When we help customers use their data by utilizing machine learning we sometimes get asked “why is re-training important?”. This is natural as in software development when the code works you should let it be, if it aint broke don't fix it?
But machine learning is another type of beast which learns based on data. In software development you would write the rules to follow as opposed to machine learning where the learning algorithm figures out the rules based on the examples it has been trained on. In this way machine learning learns to find patterns based on data.
Introduction to the dataset
This blog post will show why it is important to re-train machine learning models based on a practical example of predicting the weather.
For this we will use the wonderful weather dataset from Max Planck Institute of Biochemistry. In the following examples we will use data from 2009 to 2016 all days included. The dataset contains features such as temperature, pressure, humidity, and wind direction.
You will have to imagine that we are now at the start of 2016 and that we are training the model with data from 2009 to 2015. This is the years of data the model will learn from and figure out patterns which it will use to predict the weather in the future. We are training the model on three features: p (mbar), T (degC), and rho (g/m3). Which is the pressure in millibars, temperature in Celsius, and air density in grams per cubic meter.
The algorithm will be a class of Recurrent Neural Network (RNN) called Long-Short Term Memory (LSTM). An LSTM has memory and can therefore remember a part of the past which helps it to predict the future. A new observation is retrieved once every 10 minute. The LSTM will learn from the latest 720 observations (corresponding to 5 days) and then predict the next batch of 72 observations, corresponding to the future 12 hours.

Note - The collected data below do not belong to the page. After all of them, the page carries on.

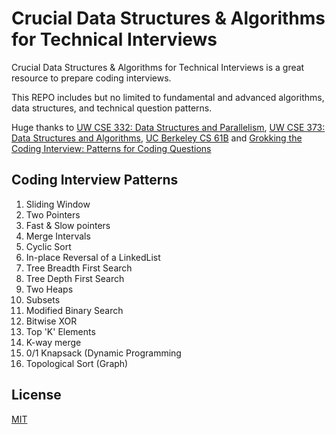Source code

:# Crucial Data Structures & Algorithms for Technical Interviews

Crucial Data Structures & Algorithms for Technical Interviews is a great resource to prepare coding interviews.

This REPO includes but no limited to fundamental and advanced algorithms, data structures, and technical question patterns.

Huge thanks to [UW CSE 332: Data Structures and Parallelism](https://courses.cs.washington.edu/courses/cse332/21au/), [UW CSE 373: Data Structures and Algorithms](https://courses.cs.washington.edu/courses/cse373/19au/), [UC Berkeley CS 61B](https://inst.eecs.berkeley.edu/~cs61b/sp20/) and [Grokking the Coding Interview: Patterns for Coding Questions](https://www.educative.io/courses/grokking-the-coding-interview)

## Coding Interview Patterns

1. Sliding Window
2. Two Pointers
3. Fast & Slow pointers
4. Merge Intervals
5. Cyclic Sort
6. In-place Reversal of a LinkedList
7. Tree Breadth First Search
8. Tree Depth First Search
9. Two Heaps
10. Subsets
11. Modified Binary Search
12. Bitwise XOR
13. Top 'K' Elements
14. K-way merge
15. 0/1 Knapsack (Dynamic Programming
16. Topological Sort (Graph)

## License
[MIT](https://choosealicense.com/licenses/mit/)
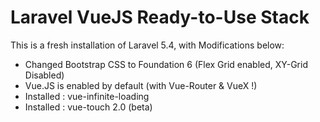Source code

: # Laravel VueJS Ready-to-Use Stack
 This is a fresh installation of Laravel 5.4, with Modifications below:
 - Changed Bootstrap CSS to Foundation 6 (Flex Grid enabled, XY-Grid Disabled)
 - Vue.JS is enabled by default (with Vue-Router & VueX !)
 - Installed : vue-infinite-loading
 - Installed : vue-touch 2.0 (beta)
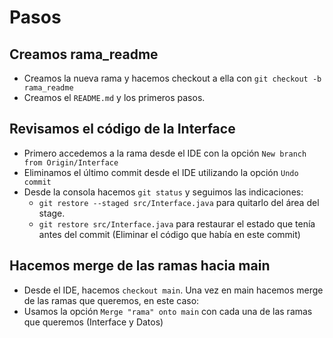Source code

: # Pasos

## Creamos rama_readme
- Creamos la nueva rama y hacemos checkout a ella con `git checkout -b rama_readme`
- Creamos el `README.md` y los primeros pasos.

## Revisamos el código de la Interface
- Primero accedemos a la rama desde el IDE con la opción `New branch from Origin/Interface`
- Eliminamos el último commit desde el IDE utilizando la opción `Undo commit`
- Desde la consola hacemos `git status` y seguimos las indicaciones:
    - `git restore --staged src/Interface.java` para quitarlo del área del stage.
    - `git restore src/Interface.java` para restaurar el estado que tenía antes del commit (Eliminar el código que había en este commit)

## Hacemos merge de las ramas hacia main
- Desde el IDE, hacemos `checkout main`. Una vez en main hacemos merge de las ramas que queremos, en este caso:
- Usamos la opción `Merge "rama" onto main` con cada una de las ramas que queremos (Interface y Datos)

## 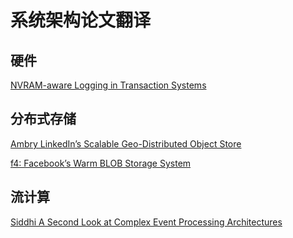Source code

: # 系统架构论文翻译

## 硬件

[NVRAM-aware Logging in Transaction Systems][1]

## 分布式存储

[Ambry LinkedIn’s Scalable Geo-Distributed Object Store][2]

[f4: Facebook’s Warm BLOB Storage System][3]

## 流计算

[Siddhi A Second Look at Complex Event Processing Architectures][4]

[1]: https://github.com/tsinan/papers/tree/master/Architecture/System/NVRAM-aware%20Logging%20in%20Transaction%20Systems
[2]: https://github.com/tsinan/papers/tree/master/Architecture/Database%26Storage/ambry
[3]: https://github.com/tsinan/papers/blob/master/Architecture/Database%26Storage/f4-osdi14
[4]: https://github.com/tsinan/papers/tree/master/Architecture/ComplexEventProcess/Siddhi%20A%20Second%20Look%20at%20Complex%20Event%20Processing%20Architectures



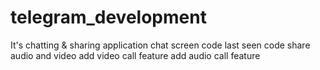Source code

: # telegram_development
It's chatting &amp; sharing application 
chat screen code
last seen code 
share audio and video 
add video call feature
add audio call feature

All the observations has been standardized, by subtracting the mean from the observation, and dividing by its standard deviation. Thus, the data points relativeness to one another is still the same, but the values are reduced to a number closer to zero.
Training the model
The first thing we need to do is to train a machine learning model to predict the next 12 hours. We make an LSTM model with the loss function mean squared error. We use this metric, because the mean squared error shows significant signs when a prediction is far from the true value. Thus, it punishes predictions that are off by miles, because all error values are squared. After training our model and testing it on new data, we get a train loss of 0.0756, and a test loss of 0.062.

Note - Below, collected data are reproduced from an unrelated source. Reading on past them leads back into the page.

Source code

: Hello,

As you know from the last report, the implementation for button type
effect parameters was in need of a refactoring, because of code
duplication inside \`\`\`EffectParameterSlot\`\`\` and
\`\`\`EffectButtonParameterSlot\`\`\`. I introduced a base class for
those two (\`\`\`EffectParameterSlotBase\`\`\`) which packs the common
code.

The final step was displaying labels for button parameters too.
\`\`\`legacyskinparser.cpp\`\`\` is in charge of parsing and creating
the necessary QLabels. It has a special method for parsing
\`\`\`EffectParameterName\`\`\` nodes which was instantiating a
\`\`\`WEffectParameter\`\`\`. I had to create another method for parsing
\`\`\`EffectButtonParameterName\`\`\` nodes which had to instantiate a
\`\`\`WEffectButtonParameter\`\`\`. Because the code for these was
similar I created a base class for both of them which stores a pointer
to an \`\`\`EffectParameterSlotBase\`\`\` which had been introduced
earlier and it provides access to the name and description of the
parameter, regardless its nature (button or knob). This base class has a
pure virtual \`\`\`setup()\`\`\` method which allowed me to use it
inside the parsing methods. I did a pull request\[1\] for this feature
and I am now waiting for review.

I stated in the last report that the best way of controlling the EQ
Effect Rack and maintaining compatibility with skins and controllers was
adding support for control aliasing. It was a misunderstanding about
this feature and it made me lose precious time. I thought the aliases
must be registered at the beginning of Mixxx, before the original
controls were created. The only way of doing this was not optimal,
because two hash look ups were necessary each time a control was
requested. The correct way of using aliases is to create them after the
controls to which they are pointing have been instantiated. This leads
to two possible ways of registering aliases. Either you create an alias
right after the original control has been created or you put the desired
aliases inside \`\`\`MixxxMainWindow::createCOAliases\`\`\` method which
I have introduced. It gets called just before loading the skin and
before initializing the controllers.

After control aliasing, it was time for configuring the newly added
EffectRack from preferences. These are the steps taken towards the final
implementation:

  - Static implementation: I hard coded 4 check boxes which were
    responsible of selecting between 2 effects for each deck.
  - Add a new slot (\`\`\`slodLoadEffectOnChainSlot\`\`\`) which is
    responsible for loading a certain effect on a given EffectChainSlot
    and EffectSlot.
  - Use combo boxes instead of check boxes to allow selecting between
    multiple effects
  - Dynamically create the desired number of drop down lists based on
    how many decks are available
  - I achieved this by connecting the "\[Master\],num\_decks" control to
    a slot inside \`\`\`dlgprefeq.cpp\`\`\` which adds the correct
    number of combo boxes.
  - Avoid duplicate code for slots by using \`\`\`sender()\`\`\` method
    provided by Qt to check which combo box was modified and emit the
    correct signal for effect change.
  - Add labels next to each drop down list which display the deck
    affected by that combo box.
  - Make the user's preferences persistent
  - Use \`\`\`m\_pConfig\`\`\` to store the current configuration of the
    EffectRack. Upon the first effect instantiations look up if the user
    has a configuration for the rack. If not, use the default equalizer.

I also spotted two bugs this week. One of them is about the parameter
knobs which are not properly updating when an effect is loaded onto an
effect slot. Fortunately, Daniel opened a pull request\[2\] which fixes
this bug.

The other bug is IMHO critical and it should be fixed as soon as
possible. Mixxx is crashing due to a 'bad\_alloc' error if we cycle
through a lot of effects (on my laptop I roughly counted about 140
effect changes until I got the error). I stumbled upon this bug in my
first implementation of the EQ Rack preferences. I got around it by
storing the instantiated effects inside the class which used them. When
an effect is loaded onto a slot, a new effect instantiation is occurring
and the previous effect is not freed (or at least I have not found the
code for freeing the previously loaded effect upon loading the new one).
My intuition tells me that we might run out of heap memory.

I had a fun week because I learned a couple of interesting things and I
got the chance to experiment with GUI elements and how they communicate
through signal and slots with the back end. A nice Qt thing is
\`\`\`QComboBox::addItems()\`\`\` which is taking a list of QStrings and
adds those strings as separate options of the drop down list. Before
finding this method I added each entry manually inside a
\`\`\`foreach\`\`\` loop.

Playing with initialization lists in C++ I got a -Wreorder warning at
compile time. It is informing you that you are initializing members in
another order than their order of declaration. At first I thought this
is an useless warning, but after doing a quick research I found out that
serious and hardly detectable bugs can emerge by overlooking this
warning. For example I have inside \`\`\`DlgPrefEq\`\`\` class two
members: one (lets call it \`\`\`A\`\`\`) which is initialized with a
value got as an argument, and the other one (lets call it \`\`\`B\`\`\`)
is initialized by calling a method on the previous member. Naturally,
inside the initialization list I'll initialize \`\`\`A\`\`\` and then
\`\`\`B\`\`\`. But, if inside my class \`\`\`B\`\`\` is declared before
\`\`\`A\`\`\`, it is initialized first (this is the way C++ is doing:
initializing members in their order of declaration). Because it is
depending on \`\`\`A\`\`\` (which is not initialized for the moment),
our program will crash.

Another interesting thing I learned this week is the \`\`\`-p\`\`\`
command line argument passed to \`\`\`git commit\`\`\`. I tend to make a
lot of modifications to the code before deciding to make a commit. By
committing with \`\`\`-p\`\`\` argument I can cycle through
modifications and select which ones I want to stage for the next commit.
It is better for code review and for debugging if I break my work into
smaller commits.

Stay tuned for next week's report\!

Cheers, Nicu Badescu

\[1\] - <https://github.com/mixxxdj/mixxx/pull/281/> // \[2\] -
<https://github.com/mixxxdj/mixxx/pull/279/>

The figure below visualizes both the historic temperature, the true temperature in the next twelve hours (blue dots), and the predictions from our model (red dots). The model shows good results on predicting the future temperatures in ultimo 2015.
Time goes by
We have used our model we created in 2015 to predict the future temperature, and has now entered 2016. Our model is in the beginning of the year still showing good predictions, however the difference between the true temperature, and the estimated one, gets higher.
While we have used our model for predictions, we have additionally been retrieving more data. This data might hold some new information that has not yet been visualized in the examples the model has been trained on.
Let us scroll time to the late 2016, exactly the 30th of December at 00:00:00 - 12:00:00. The prediction for this period is visualized in the figure below.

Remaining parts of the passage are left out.